§ PROBLEM STATEMENT
Copy each line of the data below with the word "name".
** INPUT DATA follows **
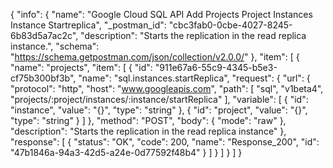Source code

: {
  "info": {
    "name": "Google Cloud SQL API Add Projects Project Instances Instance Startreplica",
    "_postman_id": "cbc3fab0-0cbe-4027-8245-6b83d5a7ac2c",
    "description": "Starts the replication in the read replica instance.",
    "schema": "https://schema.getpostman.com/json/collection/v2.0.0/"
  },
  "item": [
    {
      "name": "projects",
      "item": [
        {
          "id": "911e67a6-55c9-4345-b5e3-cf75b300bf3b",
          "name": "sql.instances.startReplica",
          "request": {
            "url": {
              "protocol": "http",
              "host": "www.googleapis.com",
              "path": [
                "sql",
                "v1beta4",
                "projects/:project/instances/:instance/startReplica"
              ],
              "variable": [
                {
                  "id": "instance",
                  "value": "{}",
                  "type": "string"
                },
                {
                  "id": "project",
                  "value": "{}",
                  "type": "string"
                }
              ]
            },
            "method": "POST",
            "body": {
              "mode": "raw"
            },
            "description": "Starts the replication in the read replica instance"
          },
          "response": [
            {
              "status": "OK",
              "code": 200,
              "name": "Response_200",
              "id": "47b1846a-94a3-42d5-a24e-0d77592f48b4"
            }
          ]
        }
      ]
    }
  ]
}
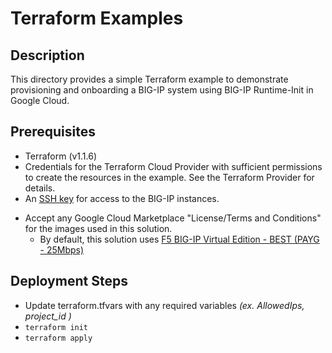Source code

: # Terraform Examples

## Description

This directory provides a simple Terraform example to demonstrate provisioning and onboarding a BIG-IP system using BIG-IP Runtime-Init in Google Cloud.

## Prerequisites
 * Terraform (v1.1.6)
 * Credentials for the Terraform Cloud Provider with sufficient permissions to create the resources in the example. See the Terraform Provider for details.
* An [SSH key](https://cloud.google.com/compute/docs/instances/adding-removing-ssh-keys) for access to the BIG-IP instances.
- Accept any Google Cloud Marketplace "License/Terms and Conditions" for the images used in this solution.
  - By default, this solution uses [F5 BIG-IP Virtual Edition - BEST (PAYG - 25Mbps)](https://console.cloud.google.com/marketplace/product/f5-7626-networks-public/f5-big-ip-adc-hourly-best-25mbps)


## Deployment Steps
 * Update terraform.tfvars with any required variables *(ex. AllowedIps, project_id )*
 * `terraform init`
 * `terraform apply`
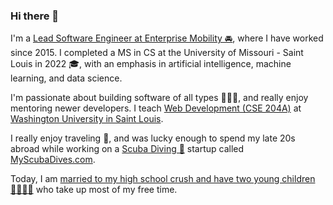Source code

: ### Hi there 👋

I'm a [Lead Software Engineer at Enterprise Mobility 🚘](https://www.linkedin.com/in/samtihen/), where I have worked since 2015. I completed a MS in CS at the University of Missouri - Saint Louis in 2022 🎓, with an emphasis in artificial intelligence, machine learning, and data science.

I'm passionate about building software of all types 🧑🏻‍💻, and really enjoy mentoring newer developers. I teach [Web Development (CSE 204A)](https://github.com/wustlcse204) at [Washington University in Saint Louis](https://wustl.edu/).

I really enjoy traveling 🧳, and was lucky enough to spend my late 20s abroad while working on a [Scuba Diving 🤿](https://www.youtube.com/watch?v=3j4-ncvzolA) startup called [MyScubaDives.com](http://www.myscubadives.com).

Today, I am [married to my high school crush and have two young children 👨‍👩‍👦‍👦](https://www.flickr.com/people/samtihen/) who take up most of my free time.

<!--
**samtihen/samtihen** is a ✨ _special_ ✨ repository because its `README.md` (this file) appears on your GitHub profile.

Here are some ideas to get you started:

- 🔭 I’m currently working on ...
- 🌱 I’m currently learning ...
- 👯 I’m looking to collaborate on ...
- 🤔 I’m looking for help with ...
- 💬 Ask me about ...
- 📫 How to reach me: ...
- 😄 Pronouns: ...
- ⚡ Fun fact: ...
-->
** End of INPUT DATA **
§ ANSWER TO THIS TASK
    "name": "Google Cloud SQL API Add Projects Project Instances Instance Startreplica",
      "name": "projects",
          "name": "sql.instances.startReplica",
              "name": "Response_200",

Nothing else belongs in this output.